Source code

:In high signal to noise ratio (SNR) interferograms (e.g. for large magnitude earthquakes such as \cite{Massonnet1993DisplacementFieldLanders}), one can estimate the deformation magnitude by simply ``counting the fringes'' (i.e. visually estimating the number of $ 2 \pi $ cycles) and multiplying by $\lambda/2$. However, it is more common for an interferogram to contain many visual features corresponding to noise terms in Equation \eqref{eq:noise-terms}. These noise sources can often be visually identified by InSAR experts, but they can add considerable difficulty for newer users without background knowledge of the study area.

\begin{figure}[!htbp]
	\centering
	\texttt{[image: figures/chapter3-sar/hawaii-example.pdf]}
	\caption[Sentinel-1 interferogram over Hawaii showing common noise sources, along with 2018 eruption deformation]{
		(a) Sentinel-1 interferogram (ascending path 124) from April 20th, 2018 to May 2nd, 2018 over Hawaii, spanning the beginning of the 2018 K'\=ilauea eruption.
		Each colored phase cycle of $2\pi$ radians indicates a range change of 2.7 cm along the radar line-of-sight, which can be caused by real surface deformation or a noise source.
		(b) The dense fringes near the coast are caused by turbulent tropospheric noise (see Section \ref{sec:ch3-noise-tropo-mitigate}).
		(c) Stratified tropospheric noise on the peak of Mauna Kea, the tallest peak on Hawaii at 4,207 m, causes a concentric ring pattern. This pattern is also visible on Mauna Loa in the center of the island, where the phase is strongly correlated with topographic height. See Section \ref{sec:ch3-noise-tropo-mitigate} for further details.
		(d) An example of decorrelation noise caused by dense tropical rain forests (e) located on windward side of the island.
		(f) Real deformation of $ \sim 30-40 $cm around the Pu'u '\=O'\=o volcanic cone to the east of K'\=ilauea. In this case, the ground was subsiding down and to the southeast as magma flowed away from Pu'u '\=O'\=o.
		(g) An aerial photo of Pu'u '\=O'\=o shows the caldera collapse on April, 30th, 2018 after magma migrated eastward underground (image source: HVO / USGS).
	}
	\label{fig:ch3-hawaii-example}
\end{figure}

**Problem to solve**: Starting from the first line above, copy the data through to the last line exactly.

**Task result**:
Source code

:In high signal to noise ratio (SNR) interferograms (e.g. for large magnitude earthquakes such as \cite{Massonnet1993DisplacementFieldLanders}), one can estimate the deformation magnitude by simply ``counting the fringes'' (i.e. visually estimating the number of $ 2 \pi $ cycles) and multiplying by $\lambda/2$. However, it is more common for an interferogram to contain many visual features corresponding to noise terms in Equation \eqref{eq:noise-terms}. These noise sources can often be visually identified by InSAR experts, but they can add considerable difficulty for newer users without background knowledge of the study area.

\begin{figure}[!htbp]
	\centering
	\texttt{[image: figures/chapter3-sar/hawaii-example.pdf]}
	\caption[Sentinel-1 interferogram over Hawaii showing common noise sources, along with 2018 eruption deformation]{
		(a) Sentinel-1 interferogram (ascending path 124) from April 20th, 2018 to May 2nd, 2018 over Hawaii, spanning the beginning of the 2018 K'\=ilauea eruption.
		Each colored phase cycle of $2\pi$ radians indicates a range change of 2.7 cm along the radar line-of-sight, which can be caused by real surface deformation or a noise source.
		(b) The dense fringes near the coast are caused by turbulent tropospheric noise (see Section \ref{sec:ch3-noise-tropo-mitigate}).
		(c) Stratified tropospheric noise on the peak of Mauna Kea, the tallest peak on Hawaii at 4,207 m, causes a concentric ring pattern. This pattern is also visible on Mauna Loa in the center of the island, where the phase is strongly correlated with topographic height. See Section \ref{sec:ch3-noise-tropo-mitigate} for further details.
		(d) An example of decorrelation noise caused by dense tropical rain forests (e) located on windward side of the island.
		(f) Real deformation of $ \sim 30-40 $cm around the Pu'u '\=O'\=o volcanic cone to the east of K'\=ilauea. In this case, the ground was subsiding down and to the southeast as magma flowed away from Pu'u '\=O'\=o.
		(g) An aerial photo of Pu'u '\=O'\=o shows the caldera collapse on April, 30th, 2018 after magma migrated eastward underground (image source: HVO / USGS).
	}
	\label{fig:ch3-hawaii-example}
\end{figure}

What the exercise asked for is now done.